He tightens his hold around Ryan's shoulder, drawing him closer because Ryan is almost shaking, tiny, out-of-control jerks of his body. “You okay?” Spencer whispers, as soon as the door is closed again.
“Just cold,” Ryan says.
“Sure?”
Ryan's teeth start chattering, but he presses his jaw shut and nods against the crook of Spencer's neck.
--
Hours later, Spencer wakes up to the bed quivering with Ryan's suppressed shudders. A faint glow of moonlight is trickling in through a gap in the curtains, and Spencer rolls around to find that the clock on his bedside table shows a red twelve and two ones behind the colon.
“Ryan?” he breathes, almost lost in the darkness.
Ryan mutters something and moves closer, his arm cold under Spencer's palm, too cold to be entirely healthy, and, “Shit,” Spencer says, sitting up. “Do you want me to like, get my mom?”

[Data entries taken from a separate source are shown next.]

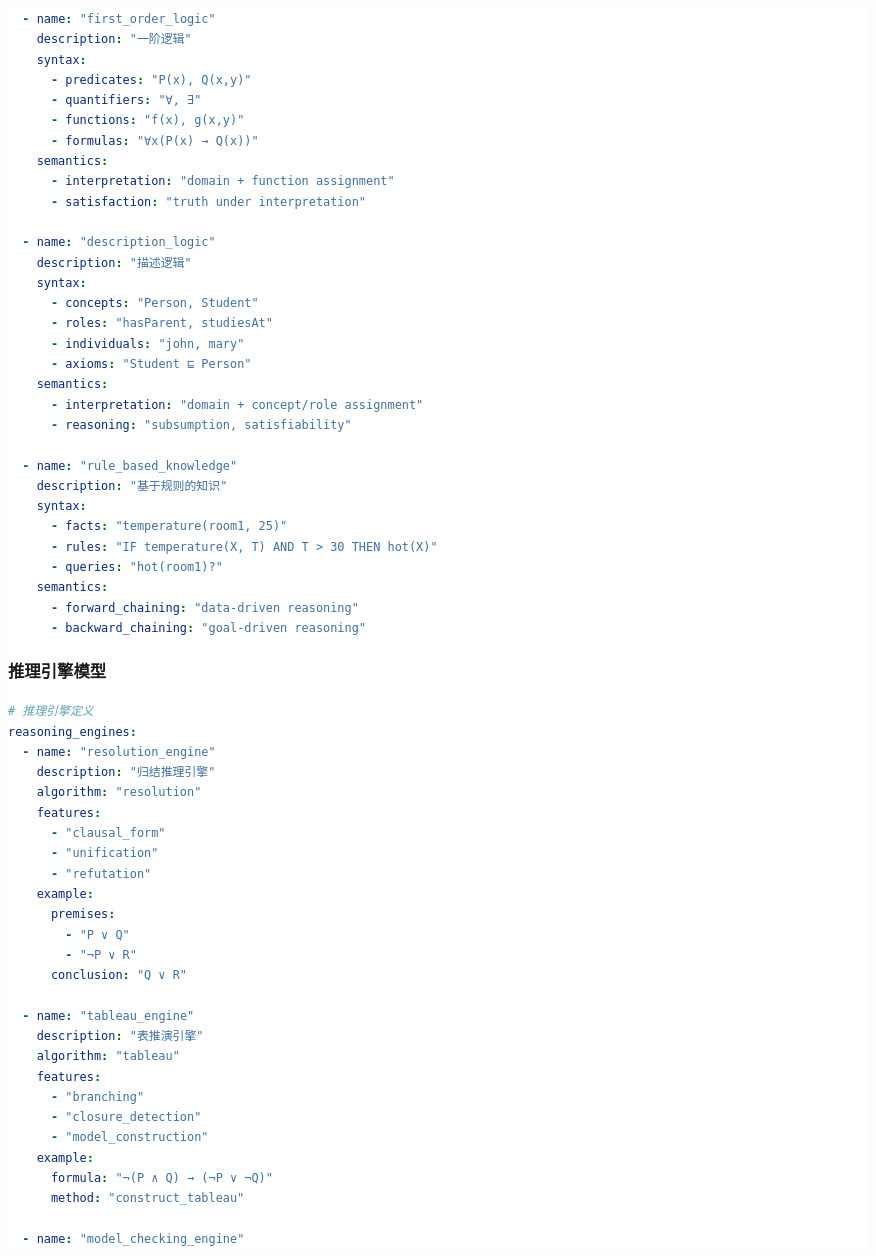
 ```yaml
  - name: "first_order_logic"
    description: "一阶逻辑"
    syntax:
      - predicates: "P(x), Q(x,y)"
      - quantifiers: "∀, ∃"
      - functions: "f(x), g(x,y)"
      - formulas: "∀x(P(x) → Q(x))"
    semantics:
      - interpretation: "domain + function assignment"
      - satisfaction: "truth under interpretation"
      
  - name: "description_logic"
    description: "描述逻辑"
    syntax:
      - concepts: "Person, Student"
      - roles: "hasParent, studiesAt"
      - individuals: "john, mary"
      - axioms: "Student ⊑ Person"
    semantics:
      - interpretation: "domain + concept/role assignment"
      - reasoning: "subsumption, satisfiability"
      
  - name: "rule_based_knowledge"
    description: "基于规则的知识"
    syntax:
      - facts: "temperature(room1, 25)"
      - rules: "IF temperature(X, T) AND T > 30 THEN hot(X)"
      - queries: "hot(room1)?"
    semantics:
      - forward_chaining: "data-driven reasoning"
      - backward_chaining: "goal-driven reasoning"
```

### 推理引擎模型

```yaml
# 推理引擎定义
reasoning_engines:
  - name: "resolution_engine"
    description: "归结推理引擎"
    algorithm: "resolution"
    features:
      - "clausal_form"
      - "unification"
      - "refutation"
    example:
      premises:
        - "P ∨ Q"
        - "¬P ∨ R"
      conclusion: "Q ∨ R"
      
  - name: "tableau_engine"
    description: "表推演引擎"
    algorithm: "tableau"
    features:
      - "branching"
      - "closure_detection"
      - "model_construction"
    example:
      formula: "¬(P ∧ Q) → (¬P ∨ ¬Q)"
      method: "construct_tableau"
      
  - name: "model_checking_engine"
```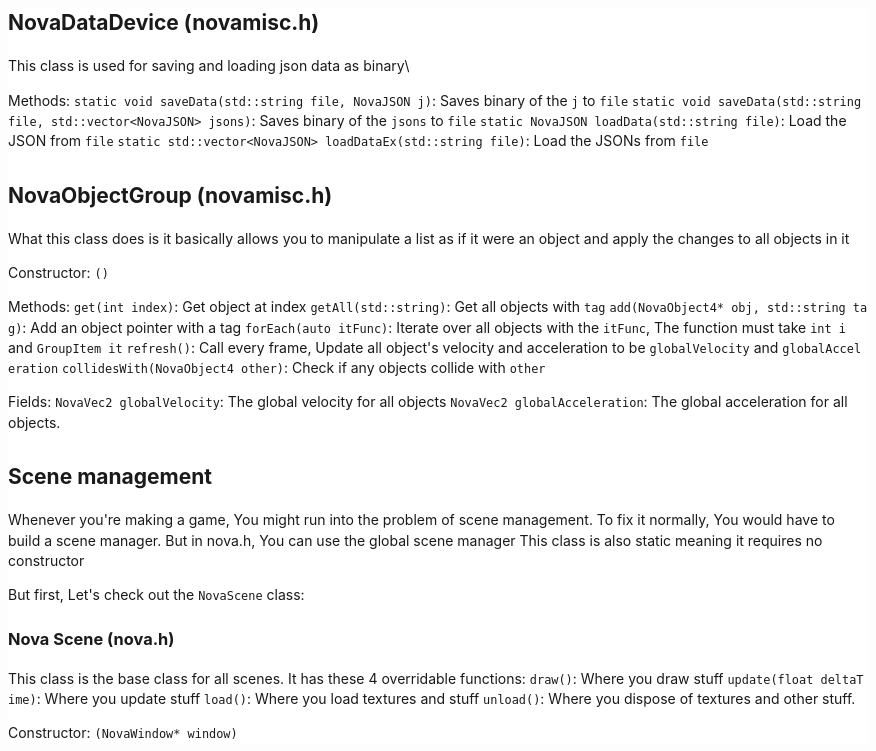 
## NovaDataDevice (novamisc.h)
This class is used for saving and loading json data as binary\


Methods:
`static void saveData(std::string file, NovaJSON j)`: Saves binary of the `j` to `file`
`static void saveData(std::string file, std::vector<NovaJSON> jsons)`: Saves binary of the `jsons` to `file`
`static NovaJSON loadData(std::string file)`: Load the JSON from `file`
`static std::vector<NovaJSON> loadDataEx(std::string file)`: Load the JSONs from `file`



## NovaObjectGroup (novamisc.h)

What this class does is it basically allows you to manipulate a list as if it were an object and apply the changes to all objects in it


Constructor: `()`

Methods:
`get(int index)`: Get object at index
`getAll(std::string)`: Get all objects with `tag`
`add(NovaObject4* obj, std::string tag)`: Add an object pointer with a tag
`forEach(auto itFunc)`: Iterate over all objects with the `itFunc`, The function must take `int i` and `GroupItem it`
`refresh()`: Call every frame, Update all object's velocity and acceleration to be `globalVelocity` and `globalAcceleration`
`collidesWith(NovaObject4 other)`: Check if any objects collide with `other`

Fields:
`NovaVec2 globalVelocity`: The global velocity for all objects
`NovaVec2 globalAcceleration`: The global acceleration for all objects.


## Scene management

Whenever you're making a game, You might run into the problem of scene management.
To fix it normally, You would have to build a scene manager.
But in nova.h, You can use the global scene manager
This class is also static meaning it requires no constructor

But first, Let's check out the `NovaScene` class:
### Nova Scene (nova.h)
This class is the base class for all scenes.
It has these 4 overridable functions:
`draw()`: Where you draw stuff
`update(float deltaTime)`: Where you update stuff
`load()`: Where you load textures and stuff
`unload()`: Where you dispose of textures and other stuff.

Constructor: `(NovaWindow* window)`
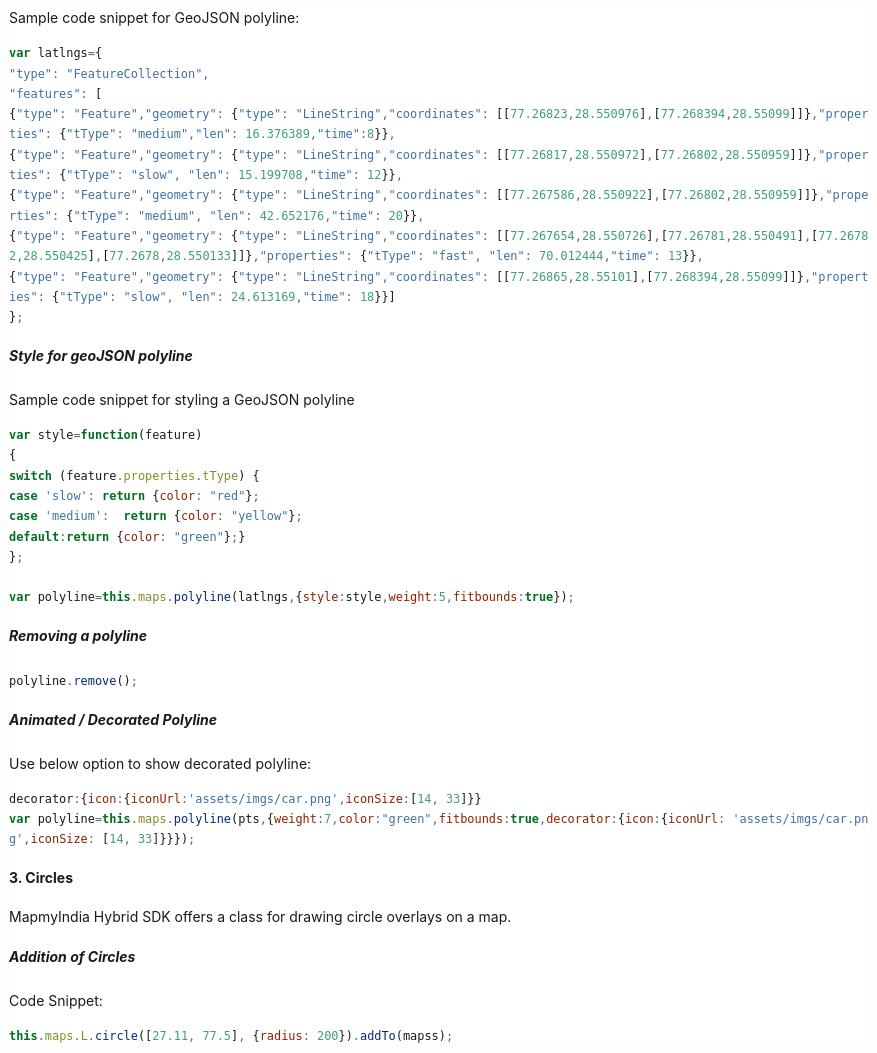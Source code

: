 Sample code snippet for GeoJSON polyline: 
```js
var latlngs={
"type": "FeatureCollection",
"features": [
{"type": "Feature","geometry": {"type": "LineString","coordinates": [[77.26823,28.550976],[77.268394,28.55099]]},"properties": {"tType": "medium","len": 16.376389,"time":8}},
{"type": "Feature","geometry": {"type": "LineString","coordinates": [[77.26817,28.550972],[77.26802,28.550959]]},"properties": {"tType": "slow", "len": 15.199708,"time": 12}},
{"type": "Feature","geometry": {"type": "LineString","coordinates": [[77.267586,28.550922],[77.26802,28.550959]]},"properties": {"tType": "medium", "len": 42.652176,"time": 20}},
{"type": "Feature","geometry": {"type": "LineString","coordinates": [[77.267654,28.550726],[77.26781,28.550491],[77.26782,28.550425],[77.2678,28.550133]]},"properties": {"tType": "fast", "len": 70.012444,"time": 13}},
{"type": "Feature","geometry": {"type": "LineString","coordinates": [[77.26865,28.55101],[77.268394,28.55099]]},"properties": {"tType": "slow", "len": 24.613169,"time": 18}}]
};
```

##### Style for geoJSON polyline

Sample code snippet for styling a GeoJSON polyline 
```js
var style=function(feature) 
{
switch (feature.properties.tType) {
case 'slow': return {color: "red"};
case 'medium':  return {color: "yellow"};
default:return {color: "green"};}
};

var polyline=this.maps.polyline(latlngs,{style:style,weight:5,fitbounds:true});
```

##### Removing a polyline

```js
polyline.remove();
```

##### Animated / Decorated Polyline
Use below option to show decorated polyline: 
```js
decorator:{icon:{iconUrl:'assets/imgs/car.png',iconSize:[14, 33]}}
var polyline=this.maps.polyline(pts,{weight:7,color:"green",fitbounds:true,decorator:{icon:{iconUrl: 'assets/imgs/car.png',iconSize: [14, 33]}}});
```

#### 3. Circles

MapmyIndia Hybrid SDK offers a class for drawing circle overlays on a map.

##### Addition of Circles

Code Snippet: 
```js
this.maps.L.circle([27.11, 77.5], {radius: 200}).addTo(mapss);
```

“No,” Ryan says, the protest quick and a little scared, almost. “Just, keep touching me, please. It’s, your hands, they're warm.”
“Where's the hot water bottle?” Spencer asks, but he shifts closer anyway and slings an arm around Ryan.
“At my feet. Not helping.” Ryan turns into him, tucking his face against Spencer’s collarbone. He sighs, his breath ghosting along Spencer’s throat. His nose is cold. “This is, though. Helping.”
“Okay,” Spencer says. He slips his hands underneath Ryan’s t-shirt and starts rubbing slow circles into his back. It seems to soothe Ryan’s shudders, but that could be just wishful thinking on Spencer’s part. “Better?” he asks.
Ryan nods into the hollow of his throat.
“Maybe you should get rid of the shirt,” Spencer suggests. He realizes what that sounded like and blinks into the dark room, the shapes of the furniture turned new and frightening by the absence of light. “Skin contact, right? That’s what they always do in, like, movies and stuff.”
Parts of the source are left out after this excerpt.